According to the adhesive application device 100C of the third modified example, the adhesive 1 dispensed from the supply mechanism is guided in the movement direction by the trajectory forming section 10C, the adhesive 1 is placed on the top surface of the object W along the movement direction, and a trajectory of the adhesive 1 is formed. Then, immediately after the trajectory of the adhesive 1 formed by the trajectory forming section 10C is intermittently pressed against the object W by the pressing surface 50Ca of the pressing section 50C, which moves up and down intermittently. Therefore, the adhesive 1 is attached to the object W along a trajectory based on the program.

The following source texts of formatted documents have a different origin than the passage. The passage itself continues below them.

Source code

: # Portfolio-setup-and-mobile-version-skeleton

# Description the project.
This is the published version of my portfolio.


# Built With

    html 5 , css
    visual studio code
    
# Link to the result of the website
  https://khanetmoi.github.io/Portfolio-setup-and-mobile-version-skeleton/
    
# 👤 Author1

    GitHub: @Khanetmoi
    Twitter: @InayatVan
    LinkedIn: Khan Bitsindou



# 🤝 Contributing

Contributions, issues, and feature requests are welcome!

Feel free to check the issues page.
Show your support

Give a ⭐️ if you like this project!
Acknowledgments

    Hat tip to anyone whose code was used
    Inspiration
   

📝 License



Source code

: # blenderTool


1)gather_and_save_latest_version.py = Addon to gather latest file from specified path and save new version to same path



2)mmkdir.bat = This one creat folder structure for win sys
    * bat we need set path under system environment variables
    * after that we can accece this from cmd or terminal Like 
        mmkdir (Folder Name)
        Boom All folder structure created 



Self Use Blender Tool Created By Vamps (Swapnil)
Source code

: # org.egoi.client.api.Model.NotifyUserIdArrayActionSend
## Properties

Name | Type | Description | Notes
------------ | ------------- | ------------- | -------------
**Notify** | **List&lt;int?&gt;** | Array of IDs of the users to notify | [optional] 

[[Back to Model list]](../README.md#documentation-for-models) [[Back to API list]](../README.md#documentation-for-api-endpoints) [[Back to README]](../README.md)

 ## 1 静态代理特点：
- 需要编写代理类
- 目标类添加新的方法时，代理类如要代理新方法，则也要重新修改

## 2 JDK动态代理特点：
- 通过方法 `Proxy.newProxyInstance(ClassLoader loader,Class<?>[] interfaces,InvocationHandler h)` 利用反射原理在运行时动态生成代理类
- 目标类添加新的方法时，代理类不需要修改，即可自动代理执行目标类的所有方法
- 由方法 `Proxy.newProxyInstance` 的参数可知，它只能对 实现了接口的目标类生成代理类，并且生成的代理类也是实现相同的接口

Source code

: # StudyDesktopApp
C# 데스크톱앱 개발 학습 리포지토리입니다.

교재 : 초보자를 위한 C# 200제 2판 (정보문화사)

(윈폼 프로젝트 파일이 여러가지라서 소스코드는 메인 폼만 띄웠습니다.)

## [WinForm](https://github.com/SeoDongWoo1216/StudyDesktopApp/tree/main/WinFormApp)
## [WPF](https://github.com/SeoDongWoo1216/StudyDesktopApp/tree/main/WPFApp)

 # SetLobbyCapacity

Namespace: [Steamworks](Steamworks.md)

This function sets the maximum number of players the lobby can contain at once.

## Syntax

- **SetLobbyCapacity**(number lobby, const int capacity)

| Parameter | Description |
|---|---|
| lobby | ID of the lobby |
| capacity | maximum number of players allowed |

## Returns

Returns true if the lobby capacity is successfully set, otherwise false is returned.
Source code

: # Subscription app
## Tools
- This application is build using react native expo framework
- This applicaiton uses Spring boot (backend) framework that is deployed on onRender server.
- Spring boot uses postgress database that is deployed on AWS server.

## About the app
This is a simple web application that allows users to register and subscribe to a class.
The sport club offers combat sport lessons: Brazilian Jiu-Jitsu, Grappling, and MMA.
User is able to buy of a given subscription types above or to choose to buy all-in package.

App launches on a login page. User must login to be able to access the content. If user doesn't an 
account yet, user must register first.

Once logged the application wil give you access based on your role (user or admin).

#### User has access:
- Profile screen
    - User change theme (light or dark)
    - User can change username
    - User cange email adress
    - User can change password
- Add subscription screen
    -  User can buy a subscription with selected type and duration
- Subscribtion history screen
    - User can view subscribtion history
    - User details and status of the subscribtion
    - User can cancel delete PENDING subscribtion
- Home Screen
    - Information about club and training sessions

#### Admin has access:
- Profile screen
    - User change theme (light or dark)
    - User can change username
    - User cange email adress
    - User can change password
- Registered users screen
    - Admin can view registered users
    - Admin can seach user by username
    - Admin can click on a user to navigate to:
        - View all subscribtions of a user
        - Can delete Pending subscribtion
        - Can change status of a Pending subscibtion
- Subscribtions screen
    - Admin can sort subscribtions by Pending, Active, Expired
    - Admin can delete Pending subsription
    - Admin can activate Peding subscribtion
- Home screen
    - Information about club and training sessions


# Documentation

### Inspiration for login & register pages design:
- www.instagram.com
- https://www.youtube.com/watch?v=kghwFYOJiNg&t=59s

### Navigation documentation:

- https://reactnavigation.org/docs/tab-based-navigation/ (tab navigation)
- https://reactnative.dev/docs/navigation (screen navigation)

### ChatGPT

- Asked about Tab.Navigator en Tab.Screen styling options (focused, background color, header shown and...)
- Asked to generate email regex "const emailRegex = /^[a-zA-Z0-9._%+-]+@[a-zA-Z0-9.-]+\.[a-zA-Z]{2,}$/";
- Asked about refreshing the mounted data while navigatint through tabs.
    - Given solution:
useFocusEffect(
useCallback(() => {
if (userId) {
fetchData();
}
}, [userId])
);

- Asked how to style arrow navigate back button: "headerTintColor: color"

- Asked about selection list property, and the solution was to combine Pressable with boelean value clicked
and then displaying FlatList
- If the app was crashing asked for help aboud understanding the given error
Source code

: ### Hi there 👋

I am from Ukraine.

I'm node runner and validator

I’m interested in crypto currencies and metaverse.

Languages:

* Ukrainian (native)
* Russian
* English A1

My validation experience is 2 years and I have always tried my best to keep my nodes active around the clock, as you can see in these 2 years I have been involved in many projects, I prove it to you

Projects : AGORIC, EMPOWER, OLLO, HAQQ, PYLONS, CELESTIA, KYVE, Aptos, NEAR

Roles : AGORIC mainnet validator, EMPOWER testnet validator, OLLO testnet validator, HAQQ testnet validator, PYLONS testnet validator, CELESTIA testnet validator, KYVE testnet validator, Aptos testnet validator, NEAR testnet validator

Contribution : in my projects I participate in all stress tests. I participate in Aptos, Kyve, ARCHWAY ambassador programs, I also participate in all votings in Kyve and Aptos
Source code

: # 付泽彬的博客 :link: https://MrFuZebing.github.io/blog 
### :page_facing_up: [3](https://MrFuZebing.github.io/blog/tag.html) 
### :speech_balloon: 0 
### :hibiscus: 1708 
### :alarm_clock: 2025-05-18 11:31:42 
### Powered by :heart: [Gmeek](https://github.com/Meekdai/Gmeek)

Also, the adhesive body application device 100 can be used by using a multi-axis articulated robot with, for example, 4 axes, 6 axes, 12 axes, etc. as a moving mechanism, and attaching it as a head to the tip of the arm of this articulated robot. Furthermore, the adhesive body application device 100 can be used by using a three-axis stage, which is provided in a three-dimensional embroidery machine or 3D printer, etc., and moves the stage and head relatively in three dimensions, as a moving mechanism, and attaching it as a head to this three-axis stage. Even when such an articulated robot or three-axis stage is used as a moving mechanism, the adhesive body application device 100 according to this embodiment can intermittently press the adhesive body 1 against the object W with the pressing unit 50 to apply it well. Therefore, the adhesive body 1 can be smoothly applied to the surface of even a three-dimensional object W.

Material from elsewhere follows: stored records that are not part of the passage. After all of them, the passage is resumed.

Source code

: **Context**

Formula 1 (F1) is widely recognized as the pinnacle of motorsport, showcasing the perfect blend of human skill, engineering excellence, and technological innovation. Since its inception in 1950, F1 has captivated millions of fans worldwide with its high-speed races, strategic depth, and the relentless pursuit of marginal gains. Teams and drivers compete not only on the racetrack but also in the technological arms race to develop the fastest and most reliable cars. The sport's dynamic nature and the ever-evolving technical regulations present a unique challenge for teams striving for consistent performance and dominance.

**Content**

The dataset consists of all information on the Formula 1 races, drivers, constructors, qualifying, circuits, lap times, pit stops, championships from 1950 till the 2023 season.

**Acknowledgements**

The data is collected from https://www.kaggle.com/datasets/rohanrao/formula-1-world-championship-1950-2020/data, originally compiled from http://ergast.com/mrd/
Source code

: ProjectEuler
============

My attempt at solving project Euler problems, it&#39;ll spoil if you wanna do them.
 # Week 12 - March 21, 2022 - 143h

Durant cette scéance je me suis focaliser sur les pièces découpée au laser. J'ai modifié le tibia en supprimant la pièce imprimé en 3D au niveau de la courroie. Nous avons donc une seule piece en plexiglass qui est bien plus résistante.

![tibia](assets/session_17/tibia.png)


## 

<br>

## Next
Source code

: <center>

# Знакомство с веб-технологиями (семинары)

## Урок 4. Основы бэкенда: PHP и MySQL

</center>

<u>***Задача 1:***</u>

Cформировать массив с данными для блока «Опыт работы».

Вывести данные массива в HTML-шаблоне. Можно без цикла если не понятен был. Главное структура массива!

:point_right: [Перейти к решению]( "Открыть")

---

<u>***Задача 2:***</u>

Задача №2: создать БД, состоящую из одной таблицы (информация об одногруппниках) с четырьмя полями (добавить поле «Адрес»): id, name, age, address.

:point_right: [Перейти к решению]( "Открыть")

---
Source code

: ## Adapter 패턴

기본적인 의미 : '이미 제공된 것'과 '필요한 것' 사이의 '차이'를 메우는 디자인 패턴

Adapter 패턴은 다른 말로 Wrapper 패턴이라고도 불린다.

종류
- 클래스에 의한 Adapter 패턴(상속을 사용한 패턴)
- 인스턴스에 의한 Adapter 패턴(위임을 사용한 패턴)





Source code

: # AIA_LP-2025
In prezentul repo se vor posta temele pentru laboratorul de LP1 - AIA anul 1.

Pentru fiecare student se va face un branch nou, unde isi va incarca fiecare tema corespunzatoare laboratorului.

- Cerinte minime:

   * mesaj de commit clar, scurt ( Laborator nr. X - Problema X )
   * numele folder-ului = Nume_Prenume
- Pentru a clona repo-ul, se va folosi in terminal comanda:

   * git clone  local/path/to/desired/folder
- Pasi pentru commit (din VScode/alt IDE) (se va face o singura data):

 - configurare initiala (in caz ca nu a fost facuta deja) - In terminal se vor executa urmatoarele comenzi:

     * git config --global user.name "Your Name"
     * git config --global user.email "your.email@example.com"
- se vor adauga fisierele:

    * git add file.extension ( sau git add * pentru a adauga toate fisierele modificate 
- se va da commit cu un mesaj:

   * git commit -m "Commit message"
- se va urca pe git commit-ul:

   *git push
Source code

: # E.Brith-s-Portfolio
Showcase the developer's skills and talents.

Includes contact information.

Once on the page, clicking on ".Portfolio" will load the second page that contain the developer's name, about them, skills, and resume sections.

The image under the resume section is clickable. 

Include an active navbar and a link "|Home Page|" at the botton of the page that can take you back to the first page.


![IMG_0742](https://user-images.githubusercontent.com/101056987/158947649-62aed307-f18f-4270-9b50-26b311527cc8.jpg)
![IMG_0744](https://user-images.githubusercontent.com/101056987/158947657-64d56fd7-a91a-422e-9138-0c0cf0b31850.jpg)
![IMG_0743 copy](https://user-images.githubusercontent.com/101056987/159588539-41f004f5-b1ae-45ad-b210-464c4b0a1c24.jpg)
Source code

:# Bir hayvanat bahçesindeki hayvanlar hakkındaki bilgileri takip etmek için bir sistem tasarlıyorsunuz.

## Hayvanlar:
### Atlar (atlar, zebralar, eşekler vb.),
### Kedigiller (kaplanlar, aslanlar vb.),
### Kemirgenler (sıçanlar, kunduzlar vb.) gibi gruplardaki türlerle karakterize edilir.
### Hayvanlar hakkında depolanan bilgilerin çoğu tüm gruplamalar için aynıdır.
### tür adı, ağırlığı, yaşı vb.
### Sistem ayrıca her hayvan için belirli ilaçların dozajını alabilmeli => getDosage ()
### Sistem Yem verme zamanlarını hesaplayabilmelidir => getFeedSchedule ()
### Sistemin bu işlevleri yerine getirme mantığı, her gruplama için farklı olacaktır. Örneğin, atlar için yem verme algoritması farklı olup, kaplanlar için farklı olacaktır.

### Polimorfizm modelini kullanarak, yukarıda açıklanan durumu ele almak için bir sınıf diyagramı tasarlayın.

In the above embodiment, the case where the trajectory forming unit 10 and the pressing unit 50 are rotated around the axis AX perpendicular to the object W by the rotating mechanism is illustrated, but the stage S on which the object W is placed may be provided with a rotating mechanism. In this case, the stage S is rotated by the rotating mechanism, so that the adhesive body 1 can be easily attached to the object W in any trajectory. Also, a rotating mechanism for rotating the trajectory forming unit 10 and the pressing unit 50 and a rotating mechanism for rotating the stage S may be provided. In this case, the path of the adhesive body 1 relative to the object W can be changed more quickly by rotating the trajectory forming unit 10 and the pressing unit 50 and the stage S by these rotating mechanisms. Also, the operator may rotate the object W on the stage S to form a trajectory of the adhesive body 1 in any path relative to the object W.

The track forming unit 10 and the pressing unit 50 may also be positioned apart. If the track to be formed is a straight line or a curved line with a small curvature, the adhesive body 1 is less likely to shift in position even if the pressing unit 50 does not press immediately after the track is formed by the track forming unit 10. Therefore, even if the track forming unit 10 and the pressing unit 50 are positioned apart and pressing occurs with a delay from the time the track is formed, application accuracy can be maintained.

In addition, in the pressing unit 50, the member that presses the adhesive body 1 against the target object W is not limited to the rod-shaped pressing pin 51, but may be, for example, a rotatably supported roller.

FIG. 17 is a schematic diagram of the adhesive body 1 used in the adhesive body application device 100 of the above embodiment.
As shown in Fig. 17, the adhesive body 1 is a thread-like adhesive body consisting of a linear core material 1a and an adhesive layer 1b that covers the longitudinal surface of the core material 1a, and has a long linear shape. The term "linear" as used here is a concept that includes not only straight lines, curved lines, and bent lines, but also a state in which the adhesive body can be bent in various directions and angles like a thread (i.e., thread-like). The adhesive layer 1b in this specification also includes a linear shape.

Note that, although the cross-sectional shape of the adhesive body 1 in this configuration example is circular, this embodiment is not limited to this, and the cross-sectional shape can be circular, as well as elliptical, rectangular, or other shapes.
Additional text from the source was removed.